== DATA

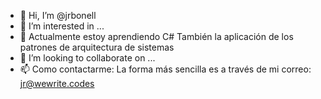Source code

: - 👋 Hi, I’m @jrbonell
- 👀 I’m interested in ...
- 🌱 Actualmente estoy aprendiendo C#
  También la aplicación de los patrones de arquitectura de sistemas
- 💞️ I’m looking to collaborate on ...
- 📫 Como contactarme:
  La forma más sencilla es a través de mi correo: jr@wewrite.codes

<!---
jrbonell/jrbonell is a ✨ special ✨ repository because its `README.md` (this file) appears on your GitHub profile.
You can click the Preview link to take a look at your changes.
--->
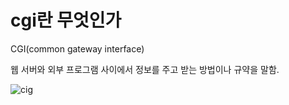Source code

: # cgi란 무엇인가

CGI(common gateway interface)

웹 서버와 외부 프로그램 사이에서 정보를 주고 받는 방법이나 규약을 말함.

![cig](/images/cgi01.gif)
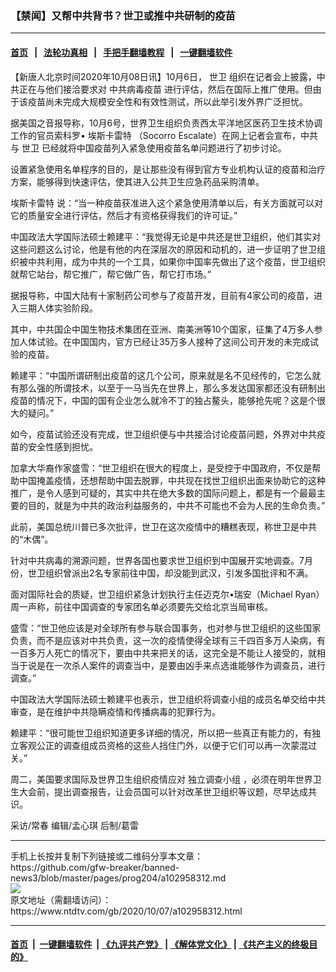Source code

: ### 【禁闻】又帮中共背书？世卫或推中共研制的疫苗
------------------------

#### [首页](https://github.com/gfw-breaker/banned-news3/blob/master/README.md) &nbsp;&nbsp;|&nbsp;&nbsp; [法轮功真相](https://github.com/begood0513/basic/blob/master/README.md)  &nbsp;&nbsp;|&nbsp;&nbsp; [手把手翻墙教程](https://github.com/gfw-breaker/guides/wiki)  &nbsp;&nbsp;|&nbsp;&nbsp; [一键翻墙软件](https://github.com/gfw-breaker/nogfw/blob/master/README.md)  



<div><div class="post_content" itemprop="articleBody">
 <p>
  【新唐人北京时间2020年10月08日讯】10月6日，
  <ok href="https://www.ntdtv.com/gb/世卫.htm">
   世卫
  </ok>
  组织在记者会上披露，中共正在与他们接洽要求对
  <ok href="https://www.ntdtv.com/gb/中共病毒疫苗.htm">
   中共病毒疫苗
  </ok>
  进行评估，然后在国际上推广使用。但由于该疫苗尚未完成大规模安全性和有效性测试，所以此举引发外界广泛担忧。
 </p>
 <p>
  据美国之音报导称，10月6号，世界卫生组织负责西太平洋地区医药卫生技术协调工作的官员索科罗•
  <ok href="https://www.ntdtv.com/gb/埃斯卡雷特.htm">
   埃斯卡雷特
  </ok>
  （Socorro Escalate）在网上记者会宣布，中共与
  <ok href="https://www.ntdtv.com/gb/世卫.htm">
   世卫
  </ok>
  已经就将中国疫苗列入紧急使用疫苗名单问题进行了初步讨论。
 </p>
 <p>
  设置紧急使用名单程序的目的，是让那些没有得到官方专业机构认证的疫苗和治疗方案，能够得到快速评估，使其进入公共卫生应急药品采购清单。
 </p>
 <p>
  <ok href="https://www.ntdtv.com/gb/埃斯卡雷特.htm">
   埃斯卡雷特
  </ok>
  说：“当一种疫苗获准进入这个紧急使用清单以后，有关方面就可以对它的质量安全进行评估，然后才有资格获得我们的许可证。”
 </p>
 <p>
  中国政法大学国际法硕士赖建平：“我觉得无论是中共还是世卫组织，他们其实对这些问题这么讨论，他是有他的内在深层次的原因和动机的，进一步证明了世卫组织被中共利用，成为中共的一个工具，如果你中国率先做出了这个疫苗，世卫组织就帮它站台，帮它推广，帮它做广告，帮它打市场。”
 </p>
 <p>
  据报导称，中国大陆有十家制药公司参与了疫苗开发，目前有4家公司的疫苗，进入三期人体实验阶段。
 </p>
 <p>
  其中，中共国企中国生物技术集团在亚洲、南美洲等10个国家，征集了4万多人参加人体试验。在中国国内，官方已经让35万多人接种了这间公司开发的未完成试验的疫苗。
 </p>
 <p>
  赖建平：“中国所谓研制出疫苗的这几个公司，原来就是名不见经传的，它怎么就有那么强的所谓技术，以至于一马当先在世界上，那么多发达国家都还没有研制出疫苗的情况下，中国的国有企业怎么就冷不丁的独占鳌头，能够抢先呢？这是个很大的疑问。”
 </p>
 <p>
  如今，疫苗试验还没有完成，世卫组织便与中共接洽讨论疫苗问题，外界对中共疫苗的安全性感到担忧。
 </p>
 <p>
  加拿大华裔作家盛雪：“世卫组织在很大的程度上，是受控于中国政府，不仅是帮助中国掩盖疫情，还想帮助中国去脱罪，中共现在找世卫组织出面来协助它的这种推广，是令人感到可疑的，其实中共在绝大多数的国际问题上，都是有一个最最主要的目的，就是为中共的政治利益服务的，中共不可能也不会为人民的生命负责。”
 </p>
 <p>
  此前，美国总统川普已多次批评，世卫在这次疫情中的糟糕表现，称世卫是中共的“木偶”。
 </p>
 <p>
  针对中共病毒的溯源问题，世界各国也要求世卫组织到中国展开实地调查。7月份，世卫组织曾派出2名专家前往中国，却没能到武汉，引发多国批评和不满。
 </p>
 <p>
  面对国际社会的质疑，世卫组织紧急计划执行主任迈克尔•瑞安（Michael Ryan）周一声称，前往中国调查的专家团名单必须要先交给北京当局审核。
 </p>
 <p>
  盛雪：“世卫他应该是对全球所有参与联合国事务，也对参与世卫组织的这些国家负责，而不是应该对中共负责，这一次的疫情使得全球有三千四百多万人染病，有一百多万人死亡的情况下，要由中共来把关的话，这完全是不能让人接受的，就相当于说是在一次杀人案件的调查当中，是要由凶手来点选谁能够作为调查员，进行调查。”
 </p>
 <p>
  中国政法大学国际法硕士赖建平也表示，世卫组织将调查小组的成员名单交给中共审查，是在维护中共隐瞒疫情和传播病毒的犯罪行为。
 </p>
 <p>
  赖建平：“很可能世卫组织知道更多详细的情况，所以把一些真正有能力的，有独立客观公正的调查组成员资格的这些人挡住门外，以便于它们可以再一次蒙混过关。”
 </p>
 <p>
  周二，美国要求国际及世界卫生组织疫情应对
  <ok href="https://www.ntdtv.com/gb/独立调查小组.htm">
   独立调查小组
  </ok>
  ，必须在明年世界卫生大会前，提出调查报告，让会员国可以针对改革世卫组织等议题，尽早达成共识。
 </p>
 <p>
  采访/常春 编辑/孟心琪 后制/葛雷
 </p>
 <div class="single_ad">
 </div>
</div>
</div>
<hr/>
手机上长按并复制下列链接或二维码分享本文章：<br/>
https://github.com/gfw-breaker/banned-news3/blob/master/pages/prog204/a102958312.md <br/>
<a href='https://github.com/gfw-breaker/banned-news3/blob/master/pages/prog204/a102958312.md'><img src='https://github.com/gfw-breaker/banned-news3/blob/master/pages/prog204/a102958312.md.png'/></a> <br/>
原文地址（需翻墙访问）：https://www.ntdtv.com/gb/2020/10/07/a102958312.html


------------------------
#### [首页](https://github.com/gfw-breaker/banned-news3/blob/master/README.md) &nbsp;|&nbsp; [一键翻墙软件](https://github.com/gfw-breaker/nogfw/blob/master/README.md) &nbsp;| [《九评共产党》](https://github.com/gfw-breaker/9ping.md/blob/master/README.md#九评之一评共产党是什么) | [《解体党文化》](https://github.com/gfw-breaker/jtdwh.md/blob/master/README.md) | [《共产主义的终极目的》](https://github.com/gfw-breaker/gczydzjmd.md/blob/master/README.md)


<img src='http://gfw-breaker.win/banned-news3/pages/prog204/a102958312.md' width='0px' height='0px'/>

====

Find "README" in the preceding records. Copy each line that holds it.

• _SOLUTION TO THE PROBLEM_:
jrbonell/jrbonell is a ✨ special ✨ repository because its `README.md` (this file) appears on your GitHub profile.
#### [首页](https://github.com/gfw-breaker/banned-news3/blob/master/README.md) &nbsp;&nbsp;|&nbsp;&nbsp; [法轮功真相](https://github.com/begood0513/basic/blob/master/README.md)  &nbsp;&nbsp;|&nbsp;&nbsp; [手把手翻墙教程](https://github.com/gfw-breaker/guides/wiki)  &nbsp;&nbsp;|&nbsp;&nbsp; [一键翻墙软件](https://github.com/gfw-breaker/nogfw/blob/master/README.md)  
#### [首页](https://github.com/gfw-breaker/banned-news3/blob/master/README.md) &nbsp;|&nbsp; [一键翻墙软件](https://github.com/gfw-breaker/nogfw/blob/master/README.md) &nbsp;| [《九评共产党》](https://github.com/gfw-breaker/9ping.md/blob/master/README.md#九评之一评共产党是什么) | [《解体党文化》](https://github.com/gfw-breaker/jtdwh.md/blob/master/README.md) | [《共产主义的终极目的》](https://github.com/gfw-breaker/gczydzjmd.md/blob/master/README.md)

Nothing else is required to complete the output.